06.猟師の教え
案の定、猟師の言葉は全くの無駄となった。
マルセルが力強く拳を握り締める。
「くっ……、よくもアベルを! 俺達で仇討ちに行かないと!!」
「そうね。金目の物はまだ拾える可能性があるし、まあ、パーティを組んでいたよしみよ。敵討ちしてやらない事も無いわ」
――ああっと! これは完全にお礼参りに行く流れ!!
マルセルはともかく、クレールの素直じゃない態度は一周回って賞賛に値する。よくもこのタイミングでお得意のツンデレを発揮出来たものだ。ブレない彼女には感動にも似た感情すら覚える。

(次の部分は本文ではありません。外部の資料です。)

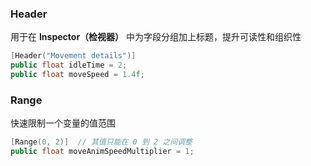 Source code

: 
### Header
用于在 **Inspector（检视器）** 中为字段分组加上标题，提升可读性和组织性

```cpp
[Header("Movement details")] 
public float idleTime = 2;  
public float moveSpeed = 1.4f;
```

### Range

快速限制一个变量的值范围

```cpp
[Range(0, 2)]  // 其值只能在 0 到 2 之间调整
public float moveAnimSpeedMultiplier = 1;
``` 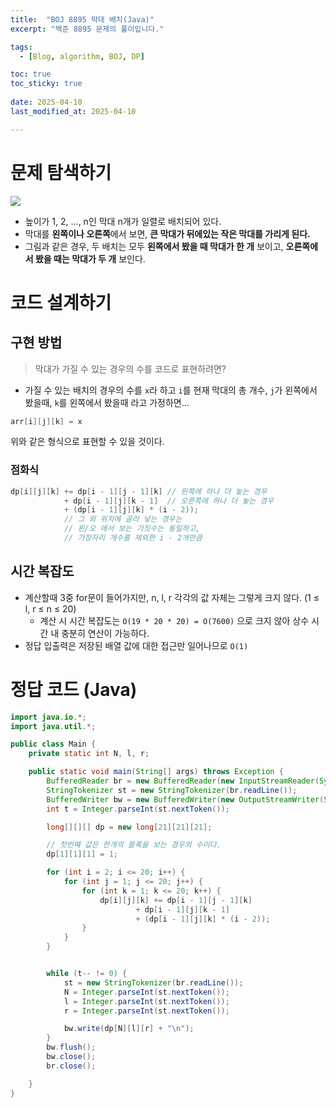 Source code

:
 ```yaml
---
title:  "BOJ 8895 막대 배치(Java)"
excerpt: "백준 8895 문제의 풀이입니다."

tags:
  - [Blog, algorithm, BOJ, DP]

toc: true
toc_sticky: true
 
date: 2025-04-10
last_modified_at: 2025-04-10

---
```


# 문제 탐색하기

![](https://onlinejudgeimages.s3-ap-northeast-1.amazonaws.com/upload/images/polearr.png)

- 높이가 1, 2, ..., n인 막대 n개가 일렬로 배치되어 있다. 
- 막대를 **왼쪽이나 오른쪽**에서 보면, **큰 막대가 뒤에있는 작은 막대를 가리게 된다.**
- 그림과 같은 경우, 두 배치는 모두 **왼쪽에서 봤을 때 막대가 한 개** 보이고, **오른쪽에서 봤을 때는 막대가 두 개** 보인다.

# 코드 설계하기


## 구현 방법

> 막대가 가질 수 있는 경우의 수를 코드로 표현하려면? 

- 가질 수 있는 배치의 경우의 수를 `x`라 하고 `i`를 현재 막대의 총 개수, `j`가 왼쪽에서 봤을때, `k`를 왼쪽에서 봤을때 라고 가정하면...

```java
arr[i][j][k] = x
```

위와 같은 형식으로 표현할 수 있을 것이다.

### 점화식 

```java
dp[i][j][k] += dp[i - 1][j - 1][k] // 왼쪽에 하나 더 놓는 경우
            + dp[i - 1][j][k - 1]  // 오른쪽에 하나 더 놓는 경우
            + (dp[i - 1][j][k] * (i - 2)); 
		    // 그 외 위치에 골라 넣는 경우는 
		    // 왼/오 에서 보는 가짓수는 동일하고, 
		    // 가장자리 개수를 제외한 i - 2개만큼 
```

## 시간 복잡도

- 계산할때 3중 for문이 들어가지만, n, l, r 각각의 값 자체는 그렇게 크지 않다. (1 ≤ l, r ≤ n ≤ 20) 
	- 계산 시 시간 복잡도는 `O(19 * 20 * 20) = O(7600)` 으로 크지 않아 상수 시간 내 충분히 연산이 가능하다.
- 정답 입출력은 저장된 배열 값에 대한 접근만 일어나므로 `O(1)`

# 정답 코드 (Java)

```java
import java.io.*;
import java.util.*;

public class Main {
    private static int N, l, r;

    public static void main(String[] args) throws Exception {
        BufferedReader br = new BufferedReader(new InputStreamReader(System.in));
        StringTokenizer st = new StringTokenizer(br.readLine());
        BufferedWriter bw = new BufferedWriter(new OutputStreamWriter(System.out));
        int t = Integer.parseInt(st.nextToken());

        long[][][] dp = new long[21][21][21];

        // 첫번째 값은 한개의 블록을 보는 경우의 수이다.
        dp[1][1][1] = 1;

        for (int i = 2; i <= 20; i++) {
            for (int j = 1; j <= 20; j++) {
                for (int k = 1; k <= 20; k++) {
                    dp[i][j][k] += dp[i - 1][j - 1][k]
                            + dp[i - 1][j][k - 1]
                            + (dp[i - 1][j][k] * (i - 2));
                }
            }
        }


        while (t-- != 0) {
            st = new StringTokenizer(br.readLine());
            N = Integer.parseInt(st.nextToken());
            l = Integer.parseInt(st.nextToken());
            r = Integer.parseInt(st.nextToken());

            bw.write(dp[N][l][r] + "\n");
        }
        bw.flush();
        bw.close();
        br.close();

    }
}

```

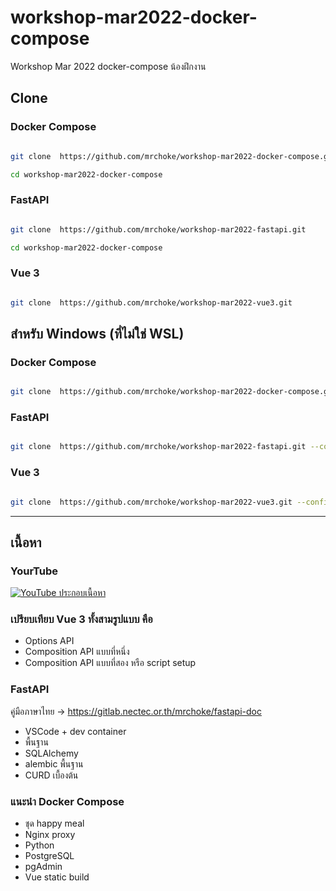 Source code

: # workshop-mar2022-docker-compose
Workshop Mar 2022  docker-compose  น้องฝึกงาน


## Clone

### Docker Compose

```bash

git clone  https://github.com/mrchoke/workshop-mar2022-docker-compose.git

cd workshop-mar2022-docker-compose

```

### FastAPI

```bash

git clone  https://github.com/mrchoke/workshop-mar2022-fastapi.git

cd workshop-mar2022-docker-compose

```

### Vue 3

```bash

git clone  https://github.com/mrchoke/workshop-mar2022-vue3.git

```


## สำหรับ Windows (ที่ไม่ใช่ WSL)


### Docker Compose

```bash

git clone  https://github.com/mrchoke/workshop-mar2022-docker-compose.git --config core.autocrlf=input

```

### FastAPI

```bash

git clone  https://github.com/mrchoke/workshop-mar2022-fastapi.git --config core.autocrlf=input

```

### Vue 3

```bash

git clone  https://github.com/mrchoke/workshop-mar2022-vue3.git --config core.autocrlf=input

```

---

## เนื้อหา


### YourTube

[![YouTube ประกอบเนื้อหา](https://img.youtube.com/vi/XitTJ40OCxo/maxresdefault.jpg)](https://youtu.be/XitTJ40OCxo)



### เปรียบเทียบ Vue 3 ทั้งสามรูปแบบ คือ 
- Options API
- Composition API แบบที่หนึ่ง
- Composition API แบบที่สอง หรือ script setup

### FastAPI 

คู่มือภาษาไทย -> https://gitlab.nectec.or.th/mrchoke/fastapi-doc

- VSCode + dev container 
- พื้นฐาน
- SQLAlchemy
- alembic พื้นฐาน
- CURD เบื้องต้น
 
### แนะนำ Docker Compose 
- ชุด happy meal 
- Nginx proxy
- Python
- PostgreSQL
- pgAdmin
- Vue static build

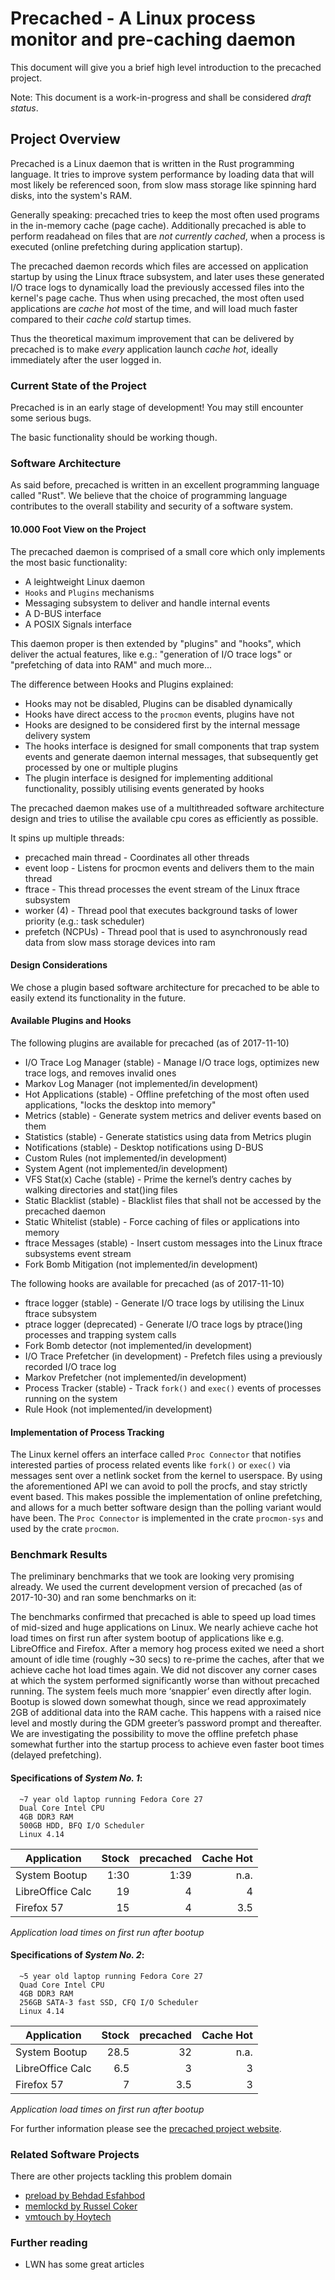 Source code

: # Precached - A Linux process monitor and pre-caching daemon

This document will give you a brief high level introduction to the
precached project.

Note: This document is a work-in-progress and shall be considered
*draft status*.

## Project Overview

Precached is a Linux daemon that is written in the Rust programming
language. It tries to improve system performance by loading data that will
most likely be referenced soon, from slow mass storage like spinning
hard disks, into the system's RAM.

Generally speaking: precached tries to keep the most often used
programs in the in-memory cache (page cache). Additionally precached is able
to perform readahead on files that are *not currently cached*, when a process
is executed (online prefetching during application startup).

The precached daemon records which files are accessed on application startup
by using the Linux ftrace subsystem, and later uses these generated I/O trace
logs to dynamically load the previously accessed files into the kernel's page
cache. Thus when using precached, the most often used applications are
*cache hot* most of the time, and will load much faster compared to their
*cache cold* startup times.

Thus the theoretical maximum improvement that can be delivered by precached
is to make *every* application launch *cache hot*, ideally immediately after
the user logged in.

### Current State of the Project

Precached is in an early stage of development! You may still encounter some
serious bugs.

The basic functionality should be working though.

### Software Architecture

As said before, precached is written in an excellent programming language
called "Rust". We believe that the choice of programming language
contributes to the overall stability and security of a software system.

#### 10.000 Foot View on the Project

The precached daemon is comprised of a small core which only implements
the most basic functionality:

  * A leightweight Linux daemon
  * `Hooks` and `Plugins` mechanisms
  * Messaging subsystem to deliver and handle internal events
  * A D-BUS interface
  * A POSIX Signals interface
  
This daemon proper is then extended by "plugins" and "hooks", which deliver
the actual features, like e.g.: "generation of I/O trace logs" or "prefetching
of data into RAM" and much more...

The difference between Hooks and Plugins explained:

  * Hooks may not be disabled, Plugins can be disabled dynamically
  * Hooks have direct access to the `procmon` events, plugins have not
  * Hooks are designed to be considered first by the internal message delivery system
  * The hooks interface is designed for small components that trap system events and
    generate daemon internal messages, that subsequently get processed by one or multiple plugins
  * The plugin interface is designed for implementing additional functionality, possibly
    utilising events generated by hooks

The precached daemon makes use of a multithreaded software architecture design
and tries to utilise the available cpu cores as efficiently as possible.

It spins up multiple threads:

  * precached main thread - Coordinates all other threads
  * event loop - Listens for procmon events and delivers them to the main thread
  * ftrace - This thread processes the event stream of the Linux ftrace subsystem
  * worker (4) - Thread pool that executes background tasks of lower priority (e.g.: task scheduler)
  * prefetch (NCPUs) - Thread pool that is used to asynchronously read data from slow mass storage devices into ram

#### Design Considerations

We chose a plugin based software architecture for precached to be able to 
easily extend its functionality in the future.

#### Available Plugins and Hooks

The following plugins are available for precached (as of 2017-11-10)

  * I/O Trace Log Manager (stable) - Manage I/O trace logs, optimizes new trace logs, and removes invalid ones
  * Markov Log Manager (not implemented/in development)
  * Hot Applications (stable) - Offline prefetching of the most often used applications, "locks the desktop into memory"
  * Metrics (stable) - Generate system metrics and deliver events based on them
  * Statistics (stable) - Generate statistics using data from Metrics plugin
  * Notifications (stable) - Desktop notifications using D-BUS
  * Custom Rules (not implemented/in development)
  * System Agent (not implemented/in development)
  * VFS Stat(x) Cache (stable) - Prime the kernel’s dentry caches by walking directories and stat()ing files
  * Static Blacklist (stable) - Blacklist files that shall not be accessed by the precached daemon
  * Static Whitelist (stable) - Force caching of files or applications into memory
  * ftrace Messages (stable) - Insert custom messages into the Linux ftrace subsystems event stream
  * Fork Bomb Mitigation (not implemented/in development)

The following hooks are available for precached (as of 2017-11-10)

  * ftrace logger (stable) - Generate I/O trace logs by utilising the Linux ftrace subsystem
  * ptrace logger (deprecated) - Generate I/O trace logs by ptrace()ing processes and trapping system calls
  * Fork Bomb detector (not implemented/in development)
  * I/O Trace Prefetcher (in development) - Prefetch files using a previously recorded I/O trace log
  * Markov Prefetcher (not implemented/in development)
  * Process Tracker (stable) - Track `fork()` and `exec()` events of processes running on the system
  * Rule Hook (not implemented/in development)

#### Implementation of Process Tracking

The Linux kernel offers an interface called `Proc Connector` that notifies
interested parties of process related events like `fork()` or `exec()` via
messages sent over a netlink socket from the kernel to userspace.
By using the aforementioned API we can avoid to poll the procfs, and stay
strictly event based. This makes possible the implementation of online
prefetching, and allows for a much better software design than the polling
variant would have been. The `Proc Connector` is implemented in the crate
`procmon-sys` and used by the crate `procmon`.

### Benchmark Results

The preliminary benchmarks that we took are looking very promising already.
We used the current development version of precached (as of 2017-10-30) and
ran some benchmarks on it:

The benchmarks confirmed that precached is able to speed up load times of
mid-sized and huge applications on Linux. We nearly achieve cache hot load
times on first run after system bootup of applications like e.g. LibreOffice
and Firefox. After a memory hog process exited we need a short amount of idle
time (roughly ~30 secs) to re-prime the caches, after that we achieve
cache hot load times again. We did not discover any corner cases at which
the system performed significantly worse than without precached running.
The system feels much more ‘snappier’ even directly after login.
Bootup is slowed down somewhat though, since we read approximately 2GB of
additional data into the RAM cache. This happens with a raised nice level
and mostly during the GDM greeter’s password prompt and thereafter.
We are investigating the possibility to move the offline prefetch phase
somewhat further into the startup process to achieve even faster boot times
(delayed prefetching).

#### Specifications of *System No. 1*:
```
  ~7 year old laptop running Fedora Core 27
  Dual Core Intel CPU
  4GB DDR3 RAM
  500GB HDD, BFQ I/O Scheduler
  Linux 4.14
```

|Application      |Stock|precached|Cache Hot|
|-----------------|----:|--------:|--------:|
|System Bootup    |1:30 |1:39     |n.a.     |
|LibreOffice Calc |19   |4        |4        |
|Firefox 57       |15   |4        |3.5      |

_Application load times on first run after bootup_


#### Specifications of *System No. 2*:
```
  ~5 year old laptop running Fedora Core 27
  Quad Core Intel CPU
  4GB DDR3 RAM
  256GB SATA-3 fast SSD, CFQ I/O Scheduler
  Linux 4.14
```

|Application      |Stock|precached|Cache Hot|
|-----------------|----:|--------:|--------:|
|System Bootup    |28.5 |32       |n.a.     |
|LibreOffice Calc |6.5  |3        |3        |
|Firefox 57       |7    |3.5      |3        |

_Application load times on first run after bootup_

For further information please see the 
[precached project website](https://x3n0m0rph59.github.io/precached/).

### Related Software Projects

There are other projects tackling this problem domain

* [preload by Behdad Esfahbod](http://behdad.org/download/preload.pdf)
* [memlockd by Russel Coker](https://doc.coker.com.au/projects/memlockd/)
* [vmtouch by Hoytech](https://hoytech.com/vmtouch/)

### Further reading

* LWN has some great articles
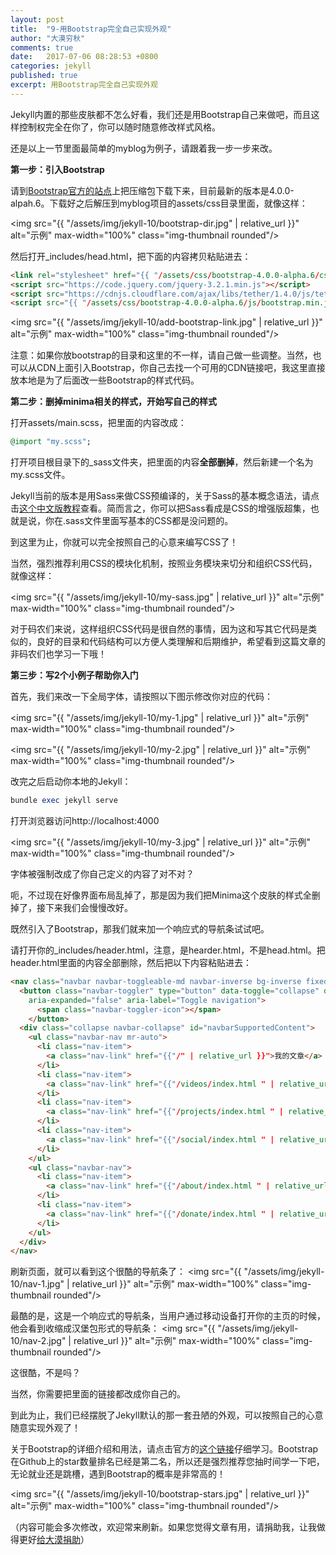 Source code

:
 ```yaml
---
layout: post
title:  "9-用Bootstrap完全自己实现外观"
author: "大漠穷秋"
comments: true
date:   2017-07-06 08:28:53 +0800
categories: jekyll
published: true
excerpt: 用Bootstrap完全自己实现外观
---
```

Jekyll内置的那些皮肤都不怎么好看，我们还是用Bootstrap自己来做吧，而且这样控制权完全在你了，你可以随时随意修改样式风格。

还是以上一节里面最简单的myblog为例子，请跟着我一步一步来改。

<strong>第一步：引入Bootstrap</strong>

请到<a href="https://v4-alpha.getbootstrap.com/" taraget="_blank">Bootstrap官方的站点</a>上把压缩包下载下来，目前最新的版本是4.0.0-alpah.6。下载好之后解压到myblog项目的assets/css目录里面，就像这样：

<img src="{{ "/assets/img/jekyll-10/bootstrap-dir.jpg" | relative_url }}" alt="示例" max-width="100%" class="img-thumbnail rounded"/>

然后打开_includes/head.html，把下面的内容拷贝粘贴进去：

```html
<link rel="stylesheet" href="{{ "/assets/css/bootstrap-4.0.0-alpha.6/css/bootstrap.min.css" | relative_url }}">
<script src="https://code.jquery.com/jquery-3.2.1.min.js"></script>
<script src="https://cdnjs.cloudflare.com/ajax/libs/tether/1.4.0/js/tether.min.js"></script>
<script src="{{ "/assets/css/bootstrap-4.0.0-alpha.6/js/bootstrap.min.js" | relative_url }}"></script>
```

<img src="{{ "/assets/img/jekyll-10/add-bootstrap-link.jpg" | relative_url }}" alt="示例" max-width="100%" class="img-thumbnail rounded"/>

注意：如果你放bootstrap的目录和这里的不一样，请自己做一些调整。当然，也可以从CDN上面引入Bootstrap，你自己去找一个可用的CDN链接吧，我这里直接放本地是为了后面改一些Bootstrap的样式代码。

<strong>第二步：删掉minima相关的样式，开始写自己的样式</strong>

打开assets/main.scss，把里面的内容改成：

```ruby
@import "my.scss";
```

打开项目根目录下的_sass文件夹，把里面的内容<strong>全部删掉</strong>，然后新建一个名为my.scss文件。

Jekyll当前的版本是用Sass来做CSS预编译的，关于Sass的基本概念语法，请点击<a href="http://sass.bootcss.com/" target="_blank">这个中文版教程</a>查看。简而言之，你可以把Sass看成是CSS的增强版超集，也就是说，你在.sass文件里面写基本的CSS都是没问题的。

到这里为止，你就可以完全按照自己的心意来编写CSS了！

当然，强烈推荐利用CSS的模块化机制，按照业务模块来切分和组织CSS代码，就像这样：

<img src="{{ "/assets/img/jekyll-10/my-sass.jpg" | relative_url }}" alt="示例" max-width="100%" class="img-thumbnail rounded"/>

对于码农们来说，这样组织CSS代码是很自然的事情，因为这和写其它代码是类似的，良好的目录和代码结构可以方便人类理解和后期维护，希望看到这篇文章的非码农们也学习一下哦！

<strong>第三步：写2个小例子帮助你入门</strong>

首先，我们来改一下全局字体，请按照以下图示修改你对应的代码：

<img src="{{ "/assets/img/jekyll-10/my-1.jpg" | relative_url }}" alt="示例" max-width="100%" class="img-thumbnail rounded"/>

<img src="{{ "/assets/img/jekyll-10/my-2.jpg" | relative_url }}" alt="示例" max-width="100%" class="img-thumbnail rounded"/>

改完之后启动你本地的Jekyll：

```ruby
bundle exec jekyll serve
```

打开浏览器访问http://localhost:4000

<img src="{{ "/assets/img/jekyll-10/my-3.jpg" | relative_url }}" alt="示例" max-width="100%" class="img-thumbnail rounded"/>

字体被强制改成了你自己定义的内容了对不对？

呃，不过现在好像界面布局乱掉了，那是因为我们把Minima这个皮肤的样式全删掉了，接下来我们会慢慢改好。

既然引入了Bootstrap，那我们就来加一个响应式的导航条试试吧。

请打开你的_includes/header.html，注意，是hearder.html，不是head.html。把header.html里面的内容全部删除，然后把以下内容粘贴进去：

```html
<nav class="navbar navbar-toggleable-md navbar-inverse bg-inverse fixed-top">
  <button class="navbar-toggler" type="button" data-toggle="collapse" data-target="#navbarSupportedContent" aria-controls="navbarSupportedContent"
    aria-expanded="false" aria-label="Toggle navigation">
      <span class="navbar-toggler-icon"></span>
    </button>
  <div class="collapse navbar-collapse" id="navbarSupportedContent">
    <ul class="navbar-nav mr-auto">
      <li class="nav-item">
        <a class="nav-link" href="{{"/" | relative_url }}">我的文章</a>
      </li>
      <li class="nav-item">
        <a class="nav-link" href="{{"/videos/index.html " | relative_url }}">免费视频</a>
      </li>
      <li class="nav-item">
        <a class="nav-link" href="{{"/projects/index.html " | relative_url }}">开源项目</a>
      </li>
      <li class="nav-item">
        <a class="nav-link" href="{{"/social/index.html " | relative_url }}">在线交流</a>
      </li>
    </ul>
    <ul class="navbar-nav">
      <li class="nav-item">
        <a class="nav-link" href="{{"/about/index.html " | relative_url }}">关于我</a>
      </li>
      <li class="nav-item">
        <a class="nav-link" href="{{"/donate/index.html " | relative_url }}">赞助我</a>
      </li>
    </ul>
  </div>
</nav>
```

刷新页面，就可以看到这个很酷的导航条了：
<img src="{{ "/assets/img/jekyll-10/nav-1.jpg" | relative_url }}" alt="示例" max-width="100%" class="img-thumbnail rounded"/>


最酷的是，这是一个响应式的导航条，当用户通过移动设备打开你的主页的时候，他会看到收缩成汉堡包形式的导航条：
<img src="{{ "/assets/img/jekyll-10/nav-2.jpg" | relative_url }}" alt="示例" max-width="100%" class="img-thumbnail rounded"/>

这很酷，不是吗？

当然，你需要把里面的链接都改成你自己的。

到此为止，我们已经摆脱了Jekyll默认的那一套丑陋的外观，可以按照自己的心意随意实现外观了！

关于Bootstrap的详细介绍和用法，请点击官方的<a href="https://v4-alpha.getbootstrap.com/" target="_blank">这个链接</a>仔细学习。Bootstrap在Github上的star数量排名已经是第二名，所以还是强烈推荐您抽时间学一下吧，无论就业还是跳槽，遇到Bootstrap的概率是非常高的！

<img src="{{ "/assets/img/jekyll-10/bootstrap-stars.jpg" | relative_url }}" alt="示例" max-width="100%" class="img-thumbnail rounded"/>


（内容可能会多次修改，欢迎常来刷新。如果您觉得文章有用，请捐助我，让我做得更好<a href="http://damoqiongqiu.github.io/donate/index.html">给大漠捐助</a>）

ただ、2人ともさらっとアベルが死亡している事を前提にしているのは流石の一言に尽きるが。切り替えが早すぎやしないか。
「だから酒は程々にしろとあれ程言ったのに……。葬式にはビールを箱で供えてやらないと……!」
「毎年、命日には高いウイスキーでも供えてあげれば満足するでしょ。確かアイツ、年期が入ってる酒より安酒の方が好みとか抜かしていた気がするけれど。まあ、強がりよね。強がり」
まずい、葬式どころか命日の話まで始まっている。事が性急すぎて私の方がまるでついて行けない。葬式以前に、死者を悼む事から始めてくれ。
混乱していると、こちらは逆に困惑した猟師のおじさんが口を挟む。そりゃそうだ。彼の話を誰も聞いていないのだから。
「いや、いいから山下りろってんだよ。死体が幾つか増えちまうぞ」
「え、いや、もうこれそういう話の流れじゃ――」
お気遣いありがとうございます、と言って猟師のおじさんを解放してあげたかったが、それは他でもない暴走を続けるマルセルによって遮られた。
「シキミちゃん、君はもうギルドに帰ってくれて構わないよ。俺達の仇討ちに、無関係の君を巻き込む訳にはいかないからね」
「そうね。見た所、貴方そんなに強く無さそうだし。居ても一緒よ」
「ギルドには勇敢な2人がいたと語り継いでおいておくれ」
山のヌシ討伐が無謀である事は本人達も重々承知の上のようだ。しかし、ギルドに救援を出しているので私一人で帰る訳にもいかない。それでは、安全圏にいる私の元へ救援が来てしまう事になる。
なので冷静にマルセルの意見を却下。
「ああいや、乗りかかった船だし、私も最後までお供するよ」
「冷静になってくれ。アベルがやられる程だ。俺達じゃ歯が立たない可能性が高い」
「あっ、どうぞお気になさらず」
「ええ……? 君は何て良い人なんだ……!」
一瞬は困惑したものの、マルセルは手を合わせて目を輝かせている。
「まあ、どうしてもって言うのなら別に構わないわ。……足手纏いなんだから、私の側から離れないでよね」
「りょうかーい」
意外と優しい人、クレール。私のお守りをしてくれる気満々だ。
そんなギルドメンバーによる寸劇を見せられていた猟師が「おい」、と声を掛けて来る。
「もう分かった。山を下りる気はねぇんだな。なら、何人か行方不明者が出てるポイントだけ教えてやる」
「す、すいません」
「いいって事よ。いいか、まずこの位置からずっと東へ行くんだ。そうしたら、山に流れている細い川に出る。その水場ってのがな、野生の動物が往来するポイントなんだよ。で、丁度そこに待ち構えてるってこった」
「成る程。獲物を狩る絶好の場所ですもんね」
「おうよ。くれぐれも足下には気を付けな。あと、奴も生き物だ。移動してるかもしれないが、水場の近くに必ずいるって話だぞ」
「あ、ありがとうございます」
「ああ。じゃあ、生きて帰って来いよ。案内出来なくて悪いが、俺は山を下りる」
そう言うと猟師は手を振って、先程私達が来た道を下って行った。
「じゃあ、俺達もアベルの仇討ちに行こうか」
少し寂しげに言ったマルセルはしかと東の方角を見据えている。彼もクレールも、精霊という種族なのでまさか山で道に迷う事は無いだろう。